The Non-Disclosure Agreement in a Business Sale
After prospective buyers have been identified and targeted, they must sign a Non-Disclosure Agreement, also called an NDA or Confidentiality Agreement, before we provide them with the Confidential Information Memorandum or any other information about your business.
The NDA is critical as it protects your financial information and other sensitive information about your business from being disclosed.
Major conditions of the Non-Disclosure Agreement
- The Alberta Business Exchange is identified as the agent for the business.
- The scope of the confidential information is defined.

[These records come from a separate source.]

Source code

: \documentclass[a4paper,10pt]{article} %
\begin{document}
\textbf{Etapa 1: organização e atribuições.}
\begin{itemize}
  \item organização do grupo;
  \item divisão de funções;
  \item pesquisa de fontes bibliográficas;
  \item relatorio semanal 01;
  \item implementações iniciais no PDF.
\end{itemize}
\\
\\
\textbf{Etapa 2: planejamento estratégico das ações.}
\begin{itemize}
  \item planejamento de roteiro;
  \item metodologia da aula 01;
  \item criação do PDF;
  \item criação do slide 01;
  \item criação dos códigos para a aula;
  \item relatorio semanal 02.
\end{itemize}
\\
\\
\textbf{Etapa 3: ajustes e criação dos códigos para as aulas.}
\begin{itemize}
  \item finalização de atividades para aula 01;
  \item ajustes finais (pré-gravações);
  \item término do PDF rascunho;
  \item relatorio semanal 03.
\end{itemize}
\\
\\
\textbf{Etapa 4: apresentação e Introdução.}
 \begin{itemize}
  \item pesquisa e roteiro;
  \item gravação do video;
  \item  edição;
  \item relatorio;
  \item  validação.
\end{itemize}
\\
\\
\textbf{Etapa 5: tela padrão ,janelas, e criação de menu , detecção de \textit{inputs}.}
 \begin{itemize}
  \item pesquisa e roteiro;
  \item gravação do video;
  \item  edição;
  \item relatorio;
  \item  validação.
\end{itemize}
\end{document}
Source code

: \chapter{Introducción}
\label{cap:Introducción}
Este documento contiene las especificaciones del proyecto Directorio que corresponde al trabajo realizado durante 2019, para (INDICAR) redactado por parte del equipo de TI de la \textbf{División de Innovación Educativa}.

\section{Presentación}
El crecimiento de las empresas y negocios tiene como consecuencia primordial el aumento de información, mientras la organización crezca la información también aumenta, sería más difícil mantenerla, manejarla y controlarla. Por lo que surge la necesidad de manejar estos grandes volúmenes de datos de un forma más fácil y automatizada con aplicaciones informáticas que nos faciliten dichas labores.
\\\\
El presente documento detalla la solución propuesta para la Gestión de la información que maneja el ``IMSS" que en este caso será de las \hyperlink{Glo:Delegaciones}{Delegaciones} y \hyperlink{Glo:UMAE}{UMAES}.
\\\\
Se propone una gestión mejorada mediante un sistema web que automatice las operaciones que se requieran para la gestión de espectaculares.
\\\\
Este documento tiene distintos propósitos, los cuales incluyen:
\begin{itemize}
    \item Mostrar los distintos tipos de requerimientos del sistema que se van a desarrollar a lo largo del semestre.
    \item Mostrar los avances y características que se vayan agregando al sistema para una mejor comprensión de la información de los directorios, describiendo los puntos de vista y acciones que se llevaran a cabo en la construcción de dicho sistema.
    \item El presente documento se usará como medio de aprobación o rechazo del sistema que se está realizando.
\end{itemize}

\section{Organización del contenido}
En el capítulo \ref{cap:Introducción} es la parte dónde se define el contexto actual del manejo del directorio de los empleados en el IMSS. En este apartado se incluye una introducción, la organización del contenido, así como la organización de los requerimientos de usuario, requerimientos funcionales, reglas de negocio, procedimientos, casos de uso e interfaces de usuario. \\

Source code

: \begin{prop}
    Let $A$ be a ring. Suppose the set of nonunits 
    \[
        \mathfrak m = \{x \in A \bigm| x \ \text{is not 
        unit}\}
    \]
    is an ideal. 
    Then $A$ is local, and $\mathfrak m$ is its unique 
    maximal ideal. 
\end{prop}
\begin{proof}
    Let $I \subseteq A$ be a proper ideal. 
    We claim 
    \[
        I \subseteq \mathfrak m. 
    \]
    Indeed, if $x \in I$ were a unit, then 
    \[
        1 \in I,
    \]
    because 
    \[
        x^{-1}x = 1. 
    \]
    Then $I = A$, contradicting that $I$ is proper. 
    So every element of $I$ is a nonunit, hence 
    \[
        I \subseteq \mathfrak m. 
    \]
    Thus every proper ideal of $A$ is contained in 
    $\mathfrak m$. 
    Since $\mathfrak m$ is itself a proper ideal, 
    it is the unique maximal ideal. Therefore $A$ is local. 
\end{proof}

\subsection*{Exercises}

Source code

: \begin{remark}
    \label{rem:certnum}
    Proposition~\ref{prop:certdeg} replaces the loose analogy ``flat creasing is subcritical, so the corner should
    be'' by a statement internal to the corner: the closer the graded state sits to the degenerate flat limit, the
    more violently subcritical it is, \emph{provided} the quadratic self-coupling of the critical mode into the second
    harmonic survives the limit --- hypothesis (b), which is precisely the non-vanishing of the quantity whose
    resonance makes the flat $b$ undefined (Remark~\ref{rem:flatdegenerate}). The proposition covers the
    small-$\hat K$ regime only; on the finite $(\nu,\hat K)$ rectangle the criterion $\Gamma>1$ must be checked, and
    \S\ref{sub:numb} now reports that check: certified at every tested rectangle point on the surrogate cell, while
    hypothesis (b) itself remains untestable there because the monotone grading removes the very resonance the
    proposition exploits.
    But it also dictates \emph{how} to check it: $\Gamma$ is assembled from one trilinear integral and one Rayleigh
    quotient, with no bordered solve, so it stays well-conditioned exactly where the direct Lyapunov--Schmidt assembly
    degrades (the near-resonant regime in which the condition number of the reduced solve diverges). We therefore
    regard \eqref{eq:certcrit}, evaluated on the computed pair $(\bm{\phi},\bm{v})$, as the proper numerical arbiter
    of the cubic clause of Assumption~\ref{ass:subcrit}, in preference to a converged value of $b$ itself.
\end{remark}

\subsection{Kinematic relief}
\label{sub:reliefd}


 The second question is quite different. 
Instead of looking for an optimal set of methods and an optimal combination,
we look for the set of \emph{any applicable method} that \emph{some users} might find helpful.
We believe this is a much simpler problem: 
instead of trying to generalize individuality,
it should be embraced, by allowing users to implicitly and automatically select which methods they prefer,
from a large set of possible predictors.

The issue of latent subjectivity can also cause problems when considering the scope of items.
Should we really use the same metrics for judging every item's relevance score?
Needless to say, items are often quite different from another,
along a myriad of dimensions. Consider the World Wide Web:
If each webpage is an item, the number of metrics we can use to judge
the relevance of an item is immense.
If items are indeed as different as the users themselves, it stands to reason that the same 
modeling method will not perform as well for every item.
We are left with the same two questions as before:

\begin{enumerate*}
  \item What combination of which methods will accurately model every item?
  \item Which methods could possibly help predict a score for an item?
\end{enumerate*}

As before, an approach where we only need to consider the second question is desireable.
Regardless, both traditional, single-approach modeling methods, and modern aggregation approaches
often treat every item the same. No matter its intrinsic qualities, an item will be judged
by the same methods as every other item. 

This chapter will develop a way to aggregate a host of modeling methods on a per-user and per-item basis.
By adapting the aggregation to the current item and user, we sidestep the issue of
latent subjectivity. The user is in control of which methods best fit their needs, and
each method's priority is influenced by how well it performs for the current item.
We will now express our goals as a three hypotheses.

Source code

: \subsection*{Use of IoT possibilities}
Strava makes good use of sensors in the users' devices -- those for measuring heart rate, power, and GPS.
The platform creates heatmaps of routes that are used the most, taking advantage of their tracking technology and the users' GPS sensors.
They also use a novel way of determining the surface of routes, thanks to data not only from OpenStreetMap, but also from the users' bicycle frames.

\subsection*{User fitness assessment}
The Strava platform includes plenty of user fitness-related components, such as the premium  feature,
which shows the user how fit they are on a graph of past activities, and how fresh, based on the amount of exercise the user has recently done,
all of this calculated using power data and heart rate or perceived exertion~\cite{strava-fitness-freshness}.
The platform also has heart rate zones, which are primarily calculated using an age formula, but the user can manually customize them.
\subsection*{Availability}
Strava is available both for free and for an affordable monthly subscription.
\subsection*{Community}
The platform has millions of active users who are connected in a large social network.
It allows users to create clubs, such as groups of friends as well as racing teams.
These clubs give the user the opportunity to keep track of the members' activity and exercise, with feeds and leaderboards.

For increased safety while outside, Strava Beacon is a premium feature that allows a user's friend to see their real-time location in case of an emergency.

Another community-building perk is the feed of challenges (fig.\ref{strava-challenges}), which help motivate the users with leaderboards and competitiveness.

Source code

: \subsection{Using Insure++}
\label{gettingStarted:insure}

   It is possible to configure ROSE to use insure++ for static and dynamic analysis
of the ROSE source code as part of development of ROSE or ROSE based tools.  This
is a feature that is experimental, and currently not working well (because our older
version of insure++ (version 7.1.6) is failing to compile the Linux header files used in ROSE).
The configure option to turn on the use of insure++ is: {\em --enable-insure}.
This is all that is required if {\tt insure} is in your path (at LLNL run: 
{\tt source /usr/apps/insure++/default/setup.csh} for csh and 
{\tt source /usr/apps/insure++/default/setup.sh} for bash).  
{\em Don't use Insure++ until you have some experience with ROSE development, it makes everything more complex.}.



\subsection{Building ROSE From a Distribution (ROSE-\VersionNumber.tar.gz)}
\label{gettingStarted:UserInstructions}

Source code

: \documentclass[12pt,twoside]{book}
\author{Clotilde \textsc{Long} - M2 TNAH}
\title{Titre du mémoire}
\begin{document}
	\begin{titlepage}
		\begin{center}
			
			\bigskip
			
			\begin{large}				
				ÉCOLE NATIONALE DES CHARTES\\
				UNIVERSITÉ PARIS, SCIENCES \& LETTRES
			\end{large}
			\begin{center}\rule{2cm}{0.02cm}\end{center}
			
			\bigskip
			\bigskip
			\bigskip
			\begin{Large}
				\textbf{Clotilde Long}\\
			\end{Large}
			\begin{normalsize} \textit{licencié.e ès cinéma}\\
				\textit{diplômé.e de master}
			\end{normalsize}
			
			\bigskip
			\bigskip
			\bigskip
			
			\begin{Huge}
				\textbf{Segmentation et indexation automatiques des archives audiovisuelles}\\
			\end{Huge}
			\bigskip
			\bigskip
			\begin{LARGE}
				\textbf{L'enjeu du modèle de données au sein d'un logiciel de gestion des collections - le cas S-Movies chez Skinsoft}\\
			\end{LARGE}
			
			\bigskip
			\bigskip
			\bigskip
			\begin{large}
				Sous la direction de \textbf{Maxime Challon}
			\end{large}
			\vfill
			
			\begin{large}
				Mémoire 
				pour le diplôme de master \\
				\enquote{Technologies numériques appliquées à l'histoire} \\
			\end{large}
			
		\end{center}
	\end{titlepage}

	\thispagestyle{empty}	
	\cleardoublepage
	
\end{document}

In our agreement, the scope is very broad and includes not only information provided in the Confidential Information Memorandum, but also any and all information disclosed in any manner—written or in conversation.
- The information provided cannot be used for any other purpose than evaluating this opportunity.
- All communications must be with Alberta Business Exchange, and not with the seller, the seller’s employees or shareholders, or any other parties.
- The information will only be disclosed to the prospective buyer’s team and representatives, and then only to the extent necessary.
- The information cannot be copied or reproduced, and must be returned upon request.
- The information must not be used by the prospective buyer to solicit any employees of the business.
- The provisions of the agreement stay in effect for two years.
Failure to honour these conditions will be grounds for the seller to sue the party that breached these conditions for damages incurred.